**WORK ITEM:** Copy out the data below, all of it, exactly.

*** Opening DATA SHOWN ***

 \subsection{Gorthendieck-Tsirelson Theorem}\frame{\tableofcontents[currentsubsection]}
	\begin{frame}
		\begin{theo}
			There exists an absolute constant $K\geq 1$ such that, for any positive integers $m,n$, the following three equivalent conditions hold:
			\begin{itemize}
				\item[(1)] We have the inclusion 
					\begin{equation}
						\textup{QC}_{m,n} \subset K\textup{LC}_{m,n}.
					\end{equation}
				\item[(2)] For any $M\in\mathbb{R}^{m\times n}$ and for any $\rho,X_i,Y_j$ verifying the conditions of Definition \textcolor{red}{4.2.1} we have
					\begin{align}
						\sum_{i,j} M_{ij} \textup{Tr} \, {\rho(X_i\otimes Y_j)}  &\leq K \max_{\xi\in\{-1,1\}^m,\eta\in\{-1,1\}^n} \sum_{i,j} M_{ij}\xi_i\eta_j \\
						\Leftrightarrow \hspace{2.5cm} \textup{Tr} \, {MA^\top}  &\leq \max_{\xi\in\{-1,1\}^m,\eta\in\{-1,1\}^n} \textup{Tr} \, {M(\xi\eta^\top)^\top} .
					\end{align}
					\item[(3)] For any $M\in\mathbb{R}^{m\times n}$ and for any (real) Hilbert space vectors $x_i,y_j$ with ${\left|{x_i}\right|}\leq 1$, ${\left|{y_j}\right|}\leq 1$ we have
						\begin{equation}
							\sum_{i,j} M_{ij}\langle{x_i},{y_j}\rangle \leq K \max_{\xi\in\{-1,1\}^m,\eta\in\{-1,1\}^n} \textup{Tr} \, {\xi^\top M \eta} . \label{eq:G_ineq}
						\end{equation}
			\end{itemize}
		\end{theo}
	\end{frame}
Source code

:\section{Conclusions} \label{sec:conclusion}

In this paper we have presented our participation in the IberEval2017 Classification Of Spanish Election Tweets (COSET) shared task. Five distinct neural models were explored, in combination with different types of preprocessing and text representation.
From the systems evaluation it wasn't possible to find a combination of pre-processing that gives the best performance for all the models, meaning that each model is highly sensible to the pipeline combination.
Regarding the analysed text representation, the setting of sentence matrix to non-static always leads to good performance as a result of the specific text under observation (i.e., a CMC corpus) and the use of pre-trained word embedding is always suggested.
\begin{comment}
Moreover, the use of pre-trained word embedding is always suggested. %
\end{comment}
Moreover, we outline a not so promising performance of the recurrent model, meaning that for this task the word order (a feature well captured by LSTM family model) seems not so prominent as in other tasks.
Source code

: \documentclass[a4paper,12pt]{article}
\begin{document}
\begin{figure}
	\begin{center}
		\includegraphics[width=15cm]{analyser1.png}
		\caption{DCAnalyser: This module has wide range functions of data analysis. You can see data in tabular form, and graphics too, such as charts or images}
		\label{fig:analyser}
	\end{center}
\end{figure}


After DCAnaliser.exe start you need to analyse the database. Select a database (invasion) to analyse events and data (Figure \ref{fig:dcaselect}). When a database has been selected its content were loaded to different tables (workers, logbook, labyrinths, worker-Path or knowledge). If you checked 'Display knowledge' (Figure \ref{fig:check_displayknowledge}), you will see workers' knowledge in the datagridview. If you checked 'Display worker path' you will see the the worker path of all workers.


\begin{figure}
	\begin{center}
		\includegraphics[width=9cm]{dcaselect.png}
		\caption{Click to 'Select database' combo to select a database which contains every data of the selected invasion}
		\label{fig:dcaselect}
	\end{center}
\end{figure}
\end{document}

*** Closing DATA SHOWN ***

**RESULT FOR THIS TASK:**
 \subsection{Gorthendieck-Tsirelson Theorem}\frame{\tableofcontents[currentsubsection]}
	\begin{frame}
		\begin{theo}
			There exists an absolute constant $K\geq 1$ such that, for any positive integers $m,n$, the following three equivalent conditions hold:
			\begin{itemize}
				\item[(1)] We have the inclusion 
					\begin{equation}
						\textup{QC}_{m,n} \subset K\textup{LC}_{m,n}.
					\end{equation}
				\item[(2)] For any $M\in\mathbb{R}^{m\times n}$ and for any $\rho,X_i,Y_j$ verifying the conditions of Definition \textcolor{red}{4.2.1} we have
					\begin{align}
						\sum_{i,j} M_{ij} \textup{Tr} \, {\rho(X_i\otimes Y_j)}  &\leq K \max_{\xi\in\{-1,1\}^m,\eta\in\{-1,1\}^n} \sum_{i,j} M_{ij}\xi_i\eta_j \\
						\Leftrightarrow \hspace{2.5cm} \textup{Tr} \, {MA^\top}  &\leq \max_{\xi\in\{-1,1\}^m,\eta\in\{-1,1\}^n} \textup{Tr} \, {M(\xi\eta^\top)^\top} .
					\end{align}
					\item[(3)] For any $M\in\mathbb{R}^{m\times n}$ and for any (real) Hilbert space vectors $x_i,y_j$ with ${\left|{x_i}\right|}\leq 1$, ${\left|{y_j}\right|}\leq 1$ we have
						\begin{equation}
							\sum_{i,j} M_{ij}\langle{x_i},{y_j}\rangle \leq K \max_{\xi\in\{-1,1\}^m,\eta\in\{-1,1\}^n} \textup{Tr} \, {\xi^\top M \eta} . \label{eq:G_ineq}
						\end{equation}
			\end{itemize}
		\end{theo}
	\end{frame}
Source code

:\section{Conclusions} \label{sec:conclusion}

In this paper we have presented our participation in the IberEval2017 Classification Of Spanish Election Tweets (COSET) shared task. Five distinct neural models were explored, in combination with different types of preprocessing and text representation.
From the systems evaluation it wasn't possible to find a combination of pre-processing that gives the best performance for all the models, meaning that each model is highly sensible to the pipeline combination.
Regarding the analysed text representation, the setting of sentence matrix to non-static always leads to good performance as a result of the specific text under observation (i.e., a CMC corpus) and the use of pre-trained word embedding is always suggested.
\begin{comment}
Moreover, the use of pre-trained word embedding is always suggested. %
\end{comment}
Moreover, we outline a not so promising performance of the recurrent model, meaning that for this task the word order (a feature well captured by LSTM family model) seems not so prominent as in other tasks.
Source code

: \documentclass[a4paper,12pt]{article}
\begin{document}
\begin{figure}
	\begin{center}
		\includegraphics[width=15cm]{analyser1.png}
		\caption{DCAnalyser: This module has wide range functions of data analysis. You can see data in tabular form, and graphics too, such as charts or images}
		\label{fig:analyser}
	\end{center}
\end{figure}


After DCAnaliser.exe start you need to analyse the database. Select a database (invasion) to analyse events and data (Figure \ref{fig:dcaselect}). When a database has been selected its content were loaded to different tables (workers, logbook, labyrinths, worker-Path or knowledge). If you checked 'Display knowledge' (Figure \ref{fig:check_displayknowledge}), you will see workers' knowledge in the datagridview. If you checked 'Display worker path' you will see the the worker path of all workers.


\begin{figure}
	\begin{center}
		\includegraphics[width=9cm]{dcaselect.png}
		\caption{Click to 'Select database' combo to select a database which contains every data of the selected invasion}
		\label{fig:dcaselect}
	\end{center}
\end{figure}
\end{document}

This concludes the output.